Ordonna Lysange en poussant le guérisseur dans la cellule, dont Ysandre n'était pas sorti, tirant sur ses points de suture, en remettant à plus tard ses interrogations au sujet des parents d'Abélianne.
S'assurant de ce que faisait le guérisseur et de l'état d'Ysandre, que Gaëlan qualifiait de préoccupant, la jeune femme suivit le guérisseur dans la cellule avec Torrie, qui n'avait toujours pas lâché le domestique.
Ysandre se trouvait dans le fond de la modeste pièce, assis au sol contre le mur, recroquevillé avec les genoux remontés contre sa poitrine. Ses ailes étaient resserrées autour de lui, comme pour former une coquille réconfortante pour le protéger. Ses yeux écarquillés luisaient de larmes contenues alors qu'il se balançait légèrement d'avant en arrière, les mains sur le crâne à travers ses larges boucles chocolat. Il paraissait presque en état de choc.

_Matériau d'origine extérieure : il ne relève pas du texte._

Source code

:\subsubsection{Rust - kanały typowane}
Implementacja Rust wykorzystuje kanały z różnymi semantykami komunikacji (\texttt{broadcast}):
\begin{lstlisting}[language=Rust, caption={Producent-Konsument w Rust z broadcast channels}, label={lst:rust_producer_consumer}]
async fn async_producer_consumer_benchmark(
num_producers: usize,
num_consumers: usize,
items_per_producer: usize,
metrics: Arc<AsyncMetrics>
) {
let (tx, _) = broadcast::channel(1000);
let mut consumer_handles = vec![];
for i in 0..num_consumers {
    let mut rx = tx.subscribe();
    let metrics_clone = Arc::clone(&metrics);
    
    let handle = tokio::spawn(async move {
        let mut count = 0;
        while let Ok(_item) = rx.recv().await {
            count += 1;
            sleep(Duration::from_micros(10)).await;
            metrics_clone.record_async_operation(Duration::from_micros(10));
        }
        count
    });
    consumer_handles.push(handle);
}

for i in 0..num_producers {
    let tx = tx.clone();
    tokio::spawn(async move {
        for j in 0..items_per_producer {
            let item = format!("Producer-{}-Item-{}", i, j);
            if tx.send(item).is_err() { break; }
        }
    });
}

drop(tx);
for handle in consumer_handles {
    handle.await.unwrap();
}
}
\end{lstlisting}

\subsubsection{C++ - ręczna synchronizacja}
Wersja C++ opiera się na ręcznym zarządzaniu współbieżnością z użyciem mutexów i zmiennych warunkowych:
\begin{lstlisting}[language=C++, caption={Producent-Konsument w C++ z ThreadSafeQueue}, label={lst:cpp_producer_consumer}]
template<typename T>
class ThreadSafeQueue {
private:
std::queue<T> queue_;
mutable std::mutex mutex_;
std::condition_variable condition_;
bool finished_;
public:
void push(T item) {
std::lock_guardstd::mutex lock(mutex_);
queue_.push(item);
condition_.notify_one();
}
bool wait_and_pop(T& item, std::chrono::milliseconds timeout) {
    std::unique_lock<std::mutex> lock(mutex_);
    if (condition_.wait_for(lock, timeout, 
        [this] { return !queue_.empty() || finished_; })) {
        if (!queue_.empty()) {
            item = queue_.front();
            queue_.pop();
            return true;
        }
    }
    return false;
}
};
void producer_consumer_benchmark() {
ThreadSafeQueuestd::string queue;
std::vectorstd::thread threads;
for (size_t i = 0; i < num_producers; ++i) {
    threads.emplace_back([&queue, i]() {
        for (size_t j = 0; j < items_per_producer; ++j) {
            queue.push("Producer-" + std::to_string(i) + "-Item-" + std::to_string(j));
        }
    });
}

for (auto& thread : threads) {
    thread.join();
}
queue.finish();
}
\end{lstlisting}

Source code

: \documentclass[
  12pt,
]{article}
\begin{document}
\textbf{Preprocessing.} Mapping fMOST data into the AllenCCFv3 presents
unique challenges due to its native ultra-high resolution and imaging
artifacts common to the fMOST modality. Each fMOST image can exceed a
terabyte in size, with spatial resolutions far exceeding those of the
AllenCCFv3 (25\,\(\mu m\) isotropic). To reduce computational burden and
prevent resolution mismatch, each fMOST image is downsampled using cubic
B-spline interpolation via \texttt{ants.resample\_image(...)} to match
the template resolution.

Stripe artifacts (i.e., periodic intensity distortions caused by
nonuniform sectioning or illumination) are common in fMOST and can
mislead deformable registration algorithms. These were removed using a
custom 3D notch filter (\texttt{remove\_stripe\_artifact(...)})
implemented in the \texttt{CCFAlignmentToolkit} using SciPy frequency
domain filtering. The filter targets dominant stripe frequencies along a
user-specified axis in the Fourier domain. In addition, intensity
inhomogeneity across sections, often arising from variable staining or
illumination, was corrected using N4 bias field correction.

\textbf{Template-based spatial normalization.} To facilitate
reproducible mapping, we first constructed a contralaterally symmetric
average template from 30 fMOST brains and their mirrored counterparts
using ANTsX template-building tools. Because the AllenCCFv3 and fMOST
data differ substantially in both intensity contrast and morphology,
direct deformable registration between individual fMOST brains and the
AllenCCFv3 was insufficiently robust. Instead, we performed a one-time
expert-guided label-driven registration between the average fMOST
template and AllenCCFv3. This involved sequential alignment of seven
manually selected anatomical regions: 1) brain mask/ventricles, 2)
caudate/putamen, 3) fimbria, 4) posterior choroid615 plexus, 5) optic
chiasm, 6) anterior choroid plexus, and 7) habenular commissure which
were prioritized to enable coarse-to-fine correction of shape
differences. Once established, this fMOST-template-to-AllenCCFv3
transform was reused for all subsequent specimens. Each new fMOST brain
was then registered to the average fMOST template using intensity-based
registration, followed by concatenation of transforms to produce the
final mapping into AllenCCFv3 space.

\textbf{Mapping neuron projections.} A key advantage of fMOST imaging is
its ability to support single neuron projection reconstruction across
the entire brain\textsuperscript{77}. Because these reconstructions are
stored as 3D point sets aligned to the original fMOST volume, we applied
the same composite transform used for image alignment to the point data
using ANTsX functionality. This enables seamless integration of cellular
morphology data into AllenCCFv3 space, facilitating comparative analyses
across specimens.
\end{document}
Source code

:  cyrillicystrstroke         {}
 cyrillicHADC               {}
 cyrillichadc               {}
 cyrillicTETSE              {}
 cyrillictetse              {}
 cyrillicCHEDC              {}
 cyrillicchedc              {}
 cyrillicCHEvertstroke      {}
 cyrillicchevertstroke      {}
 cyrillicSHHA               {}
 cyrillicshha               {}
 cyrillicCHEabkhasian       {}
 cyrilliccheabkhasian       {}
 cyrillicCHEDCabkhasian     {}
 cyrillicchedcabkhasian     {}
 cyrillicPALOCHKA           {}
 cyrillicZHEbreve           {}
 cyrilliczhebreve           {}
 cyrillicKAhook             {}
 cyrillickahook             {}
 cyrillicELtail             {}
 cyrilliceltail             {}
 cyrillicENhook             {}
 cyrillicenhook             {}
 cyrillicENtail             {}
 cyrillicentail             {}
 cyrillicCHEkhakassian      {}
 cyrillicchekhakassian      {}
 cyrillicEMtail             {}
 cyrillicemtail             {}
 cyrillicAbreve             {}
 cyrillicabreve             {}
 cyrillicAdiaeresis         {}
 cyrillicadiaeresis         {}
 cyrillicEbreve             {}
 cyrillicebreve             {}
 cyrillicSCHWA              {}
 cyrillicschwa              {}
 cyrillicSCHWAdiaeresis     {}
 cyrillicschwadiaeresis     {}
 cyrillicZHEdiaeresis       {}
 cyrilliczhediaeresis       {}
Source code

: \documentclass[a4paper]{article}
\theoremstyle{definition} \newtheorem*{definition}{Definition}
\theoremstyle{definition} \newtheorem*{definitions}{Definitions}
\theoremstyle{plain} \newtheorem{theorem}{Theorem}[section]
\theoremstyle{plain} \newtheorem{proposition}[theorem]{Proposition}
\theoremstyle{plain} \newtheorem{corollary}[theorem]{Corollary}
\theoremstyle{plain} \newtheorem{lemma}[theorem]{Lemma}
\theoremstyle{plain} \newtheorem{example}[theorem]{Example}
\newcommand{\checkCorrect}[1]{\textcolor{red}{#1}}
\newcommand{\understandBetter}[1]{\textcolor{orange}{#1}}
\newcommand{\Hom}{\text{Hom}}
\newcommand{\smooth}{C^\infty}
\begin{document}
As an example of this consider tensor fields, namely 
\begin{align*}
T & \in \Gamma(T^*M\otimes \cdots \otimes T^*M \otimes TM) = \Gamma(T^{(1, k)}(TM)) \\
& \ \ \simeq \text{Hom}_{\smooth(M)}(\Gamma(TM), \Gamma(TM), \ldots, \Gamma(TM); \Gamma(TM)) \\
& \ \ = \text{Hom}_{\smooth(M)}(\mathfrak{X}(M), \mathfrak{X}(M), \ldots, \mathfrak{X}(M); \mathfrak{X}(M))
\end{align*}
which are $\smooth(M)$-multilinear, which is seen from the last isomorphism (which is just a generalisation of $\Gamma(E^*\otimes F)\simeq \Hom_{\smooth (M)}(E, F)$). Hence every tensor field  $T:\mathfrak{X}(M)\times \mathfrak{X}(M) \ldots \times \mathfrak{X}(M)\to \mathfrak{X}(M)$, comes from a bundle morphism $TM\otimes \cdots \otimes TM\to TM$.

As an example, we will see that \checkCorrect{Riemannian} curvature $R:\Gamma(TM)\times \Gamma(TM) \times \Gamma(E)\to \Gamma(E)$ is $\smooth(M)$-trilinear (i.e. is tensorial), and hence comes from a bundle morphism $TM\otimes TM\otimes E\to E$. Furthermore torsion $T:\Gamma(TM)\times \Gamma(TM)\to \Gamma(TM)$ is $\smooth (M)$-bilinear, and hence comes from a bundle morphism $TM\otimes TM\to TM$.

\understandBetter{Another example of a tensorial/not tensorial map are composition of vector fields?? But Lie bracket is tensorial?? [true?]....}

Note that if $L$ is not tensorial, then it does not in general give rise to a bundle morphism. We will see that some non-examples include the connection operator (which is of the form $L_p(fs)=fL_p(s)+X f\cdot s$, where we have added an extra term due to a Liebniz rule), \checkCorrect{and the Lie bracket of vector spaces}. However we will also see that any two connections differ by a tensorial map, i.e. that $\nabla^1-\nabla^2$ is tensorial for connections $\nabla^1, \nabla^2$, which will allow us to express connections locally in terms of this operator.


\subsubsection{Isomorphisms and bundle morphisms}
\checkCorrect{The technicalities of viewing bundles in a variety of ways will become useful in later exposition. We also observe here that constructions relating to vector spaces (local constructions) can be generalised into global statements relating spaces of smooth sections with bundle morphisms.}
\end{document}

S'agenouillant à sa hauteur, le guérisseur tenta de l'appeler et de le faire réagir, sans grand succès, Ysandre se contentant de se replier davantage sur lui-même.
Sachant que le temps leur était compté avant qu'on ne découvre le début d'incendie et la porte des sous-sols béante et que des renforts éventuels n'arrivent, Lysange passa à la manière forte suite à l'échec de la douce.